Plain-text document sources
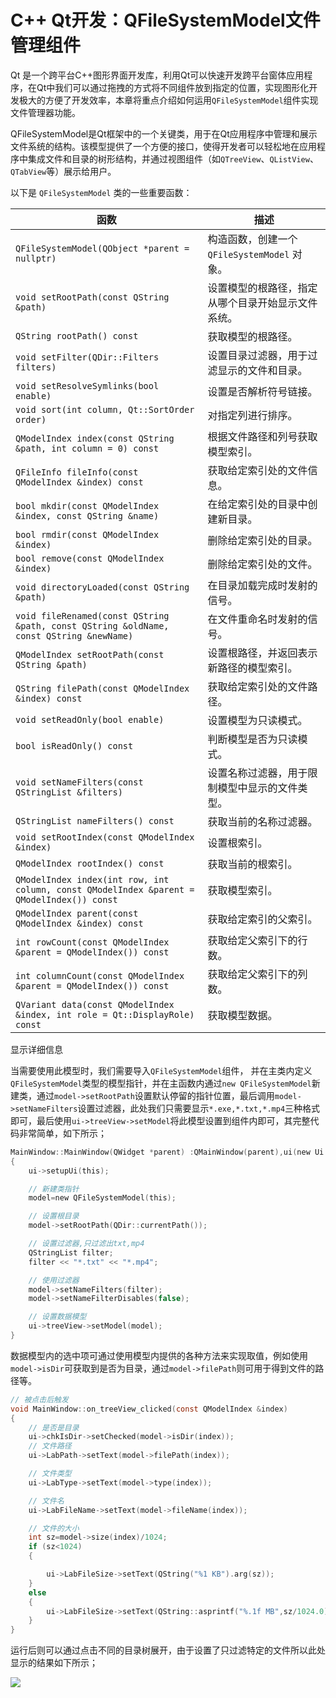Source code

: # C++ Qt开发：QFileSystemModel文件管理组件

Qt 是一个跨平台C++图形界面开发库，利用Qt可以快速开发跨平台窗体应用程序，在Qt中我们可以通过拖拽的方式将不同组件放到指定的位置，实现图形化开发极大的方便了开发效率，本章将重点介绍如何运用`QFileSystemModel`组件实现文件管理器功能。

QFileSystemModel是Qt框架中的一个关键类，用于在Qt应用程序中管理和展示文件系统的结构。该模型提供了一个方便的接口，使得开发者可以轻松地在应用程序中集成文件和目录的树形结构，并通过视图组件（如`QTreeView`、`QListView`、`QTabView`等）展示给用户。

以下是 `QFileSystemModel` 类的一些重要函数：

| 函数                                                         | 描述                                               |
| ------------------------------------------------------------ | -------------------------------------------------- |
| `QFileSystemModel(QObject *parent = nullptr)`                | 构造函数，创建一个 `QFileSystemModel` 对象。       |
| `void setRootPath(const QString &path)`                      | 设置模型的根路径，指定从哪个目录开始显示文件系统。 |
| `QString rootPath() const`                                   | 获取模型的根路径。                                 |
| `void setFilter(QDir::Filters filters)`                      | 设置目录过滤器，用于过滤显示的文件和目录。         |
| `void setResolveSymlinks(bool enable)`                       | 设置是否解析符号链接。                             |
| `void sort(int column, Qt::SortOrder order)`                 | 对指定列进行排序。                                 |
| `QModelIndex index(const QString &path, int column = 0) const` | 根据文件路径和列号获取模型索引。                   |
| `QFileInfo fileInfo(const QModelIndex &index) const`         | 获取给定索引处的文件信息。                         |
| `bool mkdir(const QModelIndex &index, const QString &name)`  | 在给定索引处的目录中创建新目录。                   |
| `bool rmdir(const QModelIndex &index)`                       | 删除给定索引处的目录。                             |
| `bool remove(const QModelIndex &index)`                      | 删除给定索引处的文件。                             |
| `void directoryLoaded(const QString &path)`                  | 在目录加载完成时发射的信号。                       |
| `void fileRenamed(const QString &path, const QString &oldName, const QString &newName)` | 在文件重命名时发射的信号。                         |
| `QModelIndex setRootPath(const QString &path)`               | 设置根路径，并返回表示新路径的模型索引。           |
| `QString filePath(const QModelIndex &index) const`           | 获取给定索引处的文件路径。                         |
| `void setReadOnly(bool enable)`                              | 设置模型为只读模式。                               |
| `bool isReadOnly() const`                                    | 判断模型是否为只读模式。                           |
| `void setNameFilters(const QStringList &filters)`            | 设置名称过滤器，用于限制模型中显示的文件类型。     |
| `QStringList nameFilters() const`                            | 获取当前的名称过滤器。                             |
| `void setRootIndex(const QModelIndex &index)`                | 设置根索引。                                       |
| `QModelIndex rootIndex() const`                              | 获取当前的根索引。                                 |
| `QModelIndex index(int row, int column, const QModelIndex &parent = QModelIndex()) const` | 获取模型索引。                                     |
| `QModelIndex parent(const QModelIndex &index) const`         | 获取给定索引的父索引。                             |
| `int rowCount(const QModelIndex &parent = QModelIndex()) const` | 获取给定父索引下的行数。                           |
| `int columnCount(const QModelIndex &parent = QModelIndex()) const` | 获取给定父索引下的列数。                           |
| `QVariant data(const QModelIndex &index, int role = Qt::DisplayRole) const` | 获取模型数据。                                     |

显示详细信息

当需要使用此模型时，我们需要导入`QFileSystemModel`组件， 并在主类内定义`QFileSystemModel`类型的模型指针，并在主函数内通过`new QFileSystemModel`新建类，通过`model->setRootPath`设置默认停留的指针位置，最后调用`model->setNameFilters`设置过滤器，此处我们只需要显示`*.exe,*.txt,*.mp4`三种格式即可，最后使用`ui->treeView->setModel`将此模型设置到组件内即可，其完整代码非常简单，如下所示；

```c
MainWindow::MainWindow(QWidget *parent) :QMainWindow(parent),ui(new Ui::MainWindow)
{
    ui->setupUi(this);

    // 新建类指针
    model=new QFileSystemModel(this);

    // 设置根目录
    model->setRootPath(QDir::currentPath());

    // 设置过滤器,只过滤出txt,mp4
    QStringList filter;
    filter << "*.txt" << "*.mp4";

    // 使用过滤器
    model->setNameFilters(filter);
    model->setNameFilterDisables(false);

    // 设置数据模型
    ui->treeView->setModel(model);
}
```

数据模型内的选中项可通过使用模型内提供的各种方法来实现取值，例如使用`model->isDir`可获取到是否为目录，通过`model->filePath`则可用于得到文件的路径等。

```c
// 被点击后触发
void MainWindow::on_treeView_clicked(const QModelIndex &index)
{
    // 是否是目录
    ui->chkIsDir->setChecked(model->isDir(index));
    // 文件路径
    ui->LabPath->setText(model->filePath(index));

    // 文件类型
    ui->LabType->setText(model->type(index));

    // 文件名
    ui->LabFileName->setText(model->fileName(index));

    // 文件的大小
    int sz=model->size(index)/1024;
    if (sz<1024)
    {

        ui->LabFileSize->setText(QString("%1 KB").arg(sz));
    }
    else
    {
        ui->LabFileSize->setText(QString::asprintf("%.1f MB",sz/1024.0));
    }
}
```

运行后则可以通过点击不同的目录树展开，由于设置了只过滤特定的文件所以此处显示的结果如下所示；

![](https://blogwnx-bucket.oss-cn-beijing.aliyuncs.com/img/9bbad5f1d3fd146f7be9e57490a36a48%5B1%5D.png)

▸ **Exercise details**
Every line above with the string "QDir" in it needs to be copied.

▸ **Written response**
| `void setFilter(QDir::Filters filters)`                      | 设置目录过滤器，用于过滤显示的文件和目录。         |
    model->setRootPath(QDir::currentPath());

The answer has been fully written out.